Sandwiched between Lahaina Harbor and the Wharf Cinema Center, the banyan tree covers 0.6 acres. The tree is so massive that it’s said over a thousand people could gather beneath its shade. It’s Hawaiʻi’s oldest banyan tree, and thought to be the largest banyan found anywhere in the nation.
Native to India, the banyan tree was imported by missionaries in the early 1870’s and presented as a gift to William Owen Smith—then sheriff of Lahaina. He planted the tree in 1873 to commemorate the 50th anniversary of the town’s first Protestant mission. From the original, scraggly 8-foot sapling has since grown a tree that is over 60 feet tall with16 different trunks.
Unlike trees that are rooted in the ground, banyans have roots that both extend into the ground and up in the air. These aerial roots eventually grow down from the banyan’s branches to form a separate trunk. At first glance, the Lahaina banyan tree can look deceivingly like multiple trees clustered together. In reality, the banyan is single tree with one main trunk that’s set at the center of Banyan Tree Park—one of Lahaina’s top gathering spots.
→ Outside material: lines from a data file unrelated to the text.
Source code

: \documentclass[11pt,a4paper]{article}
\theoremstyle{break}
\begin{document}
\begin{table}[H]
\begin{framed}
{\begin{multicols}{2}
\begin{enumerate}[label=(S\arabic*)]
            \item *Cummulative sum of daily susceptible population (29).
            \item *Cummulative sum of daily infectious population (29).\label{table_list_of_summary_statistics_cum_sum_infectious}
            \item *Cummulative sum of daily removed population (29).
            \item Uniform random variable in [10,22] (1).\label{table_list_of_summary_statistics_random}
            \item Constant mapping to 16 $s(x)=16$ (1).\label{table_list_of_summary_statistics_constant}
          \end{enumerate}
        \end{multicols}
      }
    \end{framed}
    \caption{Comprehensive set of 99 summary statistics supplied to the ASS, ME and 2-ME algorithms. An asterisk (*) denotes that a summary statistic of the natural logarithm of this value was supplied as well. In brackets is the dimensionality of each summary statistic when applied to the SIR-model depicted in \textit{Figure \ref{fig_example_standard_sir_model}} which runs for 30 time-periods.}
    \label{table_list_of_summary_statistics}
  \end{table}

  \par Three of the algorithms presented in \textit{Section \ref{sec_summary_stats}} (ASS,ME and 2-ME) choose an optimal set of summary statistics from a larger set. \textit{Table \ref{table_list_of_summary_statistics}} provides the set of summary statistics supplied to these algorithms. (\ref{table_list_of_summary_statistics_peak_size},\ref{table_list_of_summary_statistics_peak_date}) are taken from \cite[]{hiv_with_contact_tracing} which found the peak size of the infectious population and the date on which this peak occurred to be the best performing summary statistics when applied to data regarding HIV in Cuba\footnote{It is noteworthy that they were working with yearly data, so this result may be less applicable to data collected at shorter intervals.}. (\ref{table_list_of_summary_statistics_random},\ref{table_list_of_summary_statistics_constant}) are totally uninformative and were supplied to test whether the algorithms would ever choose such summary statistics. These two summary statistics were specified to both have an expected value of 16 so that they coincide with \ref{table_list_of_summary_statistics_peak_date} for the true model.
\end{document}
If only the banyan’s boughs could talk, they would tell us of times where royal balls were held for Hawaiʻian royalty and the fluttering flag of the Hawaiʻian Kingdom flew from the nearby courthouse. The banyan also played witness to the annexation of Hawaiʻi, and served as the backdrop as this same flag replaced by the stars and stripes in 1898. Today, this flag remains on display in the Lahaina Heritage Museum, located inside Banyan Tree Park. Only a few years later, in 1901, the Pioneer Inn became Maui’s first hotel and opened across the street from the Lahaina banyan tree.
Over the next century, the banyan tree would serve as the backdrop to important events, festivals, and gathers. Even up through the 1990’s, children would swing from the banyan’s aerial roots and play games of tag in the branches. Today, however, the aerial roots are trimmed and climbing is no longer allowed.
Though already massive, the regular trimming and grooming of the banyan tree has helped keep the tree from growing even larger. If left to grow unchecked, it could potentially be double the size with numerous trunks. Yet because it has nowhere to go, and for the fact that it already takes up an entire city block, the tree remains confined to Banyan Tree Park. As it has done for the past 146 years, the Lahaina banyan tree continues to provide needed shade to hundreds of people each day, and offers a home to hundreds of mynah birds who serenade the town with an orchestra of squawks at sunset each night.